Find every line in the entries that holds the string "where" and report it.

Plain-text document sources
____
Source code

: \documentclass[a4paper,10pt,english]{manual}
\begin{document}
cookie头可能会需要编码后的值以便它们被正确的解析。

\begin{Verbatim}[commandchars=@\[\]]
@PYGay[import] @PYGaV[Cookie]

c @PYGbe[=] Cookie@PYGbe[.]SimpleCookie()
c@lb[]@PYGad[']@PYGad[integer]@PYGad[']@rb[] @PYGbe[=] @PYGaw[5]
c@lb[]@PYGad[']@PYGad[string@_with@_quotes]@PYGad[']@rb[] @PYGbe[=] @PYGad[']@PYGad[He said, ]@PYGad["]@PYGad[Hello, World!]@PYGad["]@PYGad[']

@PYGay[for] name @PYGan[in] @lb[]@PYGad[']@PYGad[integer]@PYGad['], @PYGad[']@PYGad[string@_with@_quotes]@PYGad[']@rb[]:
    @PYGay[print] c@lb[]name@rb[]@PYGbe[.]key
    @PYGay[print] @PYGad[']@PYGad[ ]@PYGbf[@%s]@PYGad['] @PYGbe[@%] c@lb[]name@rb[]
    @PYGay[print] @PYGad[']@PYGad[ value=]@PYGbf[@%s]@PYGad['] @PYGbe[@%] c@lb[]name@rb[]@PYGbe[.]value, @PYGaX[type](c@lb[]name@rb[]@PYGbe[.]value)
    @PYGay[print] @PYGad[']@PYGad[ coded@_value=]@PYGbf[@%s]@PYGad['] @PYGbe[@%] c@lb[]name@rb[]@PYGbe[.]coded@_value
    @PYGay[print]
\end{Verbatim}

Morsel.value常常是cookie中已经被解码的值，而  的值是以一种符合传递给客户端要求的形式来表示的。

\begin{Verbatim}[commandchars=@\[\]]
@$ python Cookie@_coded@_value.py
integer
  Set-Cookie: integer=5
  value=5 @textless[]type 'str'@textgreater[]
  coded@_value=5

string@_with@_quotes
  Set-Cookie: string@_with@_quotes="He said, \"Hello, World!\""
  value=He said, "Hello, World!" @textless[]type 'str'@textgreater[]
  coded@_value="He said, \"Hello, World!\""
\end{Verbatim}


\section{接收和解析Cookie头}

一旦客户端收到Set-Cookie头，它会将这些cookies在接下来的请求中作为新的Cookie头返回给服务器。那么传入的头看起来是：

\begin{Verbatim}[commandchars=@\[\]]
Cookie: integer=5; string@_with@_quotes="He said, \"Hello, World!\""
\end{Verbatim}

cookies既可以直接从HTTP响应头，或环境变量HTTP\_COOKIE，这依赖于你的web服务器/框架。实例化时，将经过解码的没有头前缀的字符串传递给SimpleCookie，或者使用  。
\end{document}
____
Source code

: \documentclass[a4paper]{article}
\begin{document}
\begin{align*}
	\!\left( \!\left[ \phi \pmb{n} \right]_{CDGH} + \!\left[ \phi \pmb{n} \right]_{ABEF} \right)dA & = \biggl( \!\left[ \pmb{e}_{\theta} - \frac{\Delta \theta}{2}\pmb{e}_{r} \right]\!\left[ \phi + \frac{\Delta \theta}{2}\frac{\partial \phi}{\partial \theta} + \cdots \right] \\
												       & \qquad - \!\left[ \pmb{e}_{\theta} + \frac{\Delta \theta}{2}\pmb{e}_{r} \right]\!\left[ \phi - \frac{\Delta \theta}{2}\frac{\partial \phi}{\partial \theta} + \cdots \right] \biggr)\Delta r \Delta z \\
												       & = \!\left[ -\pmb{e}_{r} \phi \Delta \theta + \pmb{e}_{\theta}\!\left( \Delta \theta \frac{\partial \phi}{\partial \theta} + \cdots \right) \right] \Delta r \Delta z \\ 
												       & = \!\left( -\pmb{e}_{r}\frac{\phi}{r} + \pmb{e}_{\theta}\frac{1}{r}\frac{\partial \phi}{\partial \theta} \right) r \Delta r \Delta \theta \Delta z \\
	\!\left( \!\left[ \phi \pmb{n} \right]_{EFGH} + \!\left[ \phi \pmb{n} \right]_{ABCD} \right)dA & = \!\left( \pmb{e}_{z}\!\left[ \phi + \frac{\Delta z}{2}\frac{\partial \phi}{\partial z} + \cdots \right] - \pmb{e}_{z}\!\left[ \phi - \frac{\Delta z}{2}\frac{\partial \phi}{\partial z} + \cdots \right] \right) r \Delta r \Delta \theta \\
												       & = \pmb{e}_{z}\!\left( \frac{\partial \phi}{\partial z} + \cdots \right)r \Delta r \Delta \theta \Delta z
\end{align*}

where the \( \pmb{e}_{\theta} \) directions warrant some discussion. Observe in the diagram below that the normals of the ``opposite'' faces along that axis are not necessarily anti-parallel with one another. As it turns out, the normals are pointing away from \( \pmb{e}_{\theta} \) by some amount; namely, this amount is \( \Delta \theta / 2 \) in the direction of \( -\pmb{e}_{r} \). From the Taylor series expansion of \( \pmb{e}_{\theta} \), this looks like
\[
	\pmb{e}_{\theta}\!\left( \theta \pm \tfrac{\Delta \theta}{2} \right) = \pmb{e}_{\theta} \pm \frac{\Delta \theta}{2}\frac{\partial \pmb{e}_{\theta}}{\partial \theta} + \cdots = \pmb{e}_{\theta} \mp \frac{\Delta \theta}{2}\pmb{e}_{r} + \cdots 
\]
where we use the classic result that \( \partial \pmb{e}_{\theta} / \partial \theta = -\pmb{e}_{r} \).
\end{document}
____
* Reply *
where the \( \pmb{e}_{\theta} \) directions warrant some discussion. Observe in the diagram below that the normals of the ``opposite'' faces along that axis are not necessarily anti-parallel with one another. As it turns out, the normals are pointing away from \( \pmb{e}_{\theta} \) by some amount; namely, this amount is \( \Delta \theta / 2 \) in the direction of \( -\pmb{e}_{r} \). From the Taylor series expansion of \( \pmb{e}_{\theta} \), this looks like
where we use the classic result that \( \partial \pmb{e}_{\theta} / \partial \theta = -\pmb{e}_{r} \).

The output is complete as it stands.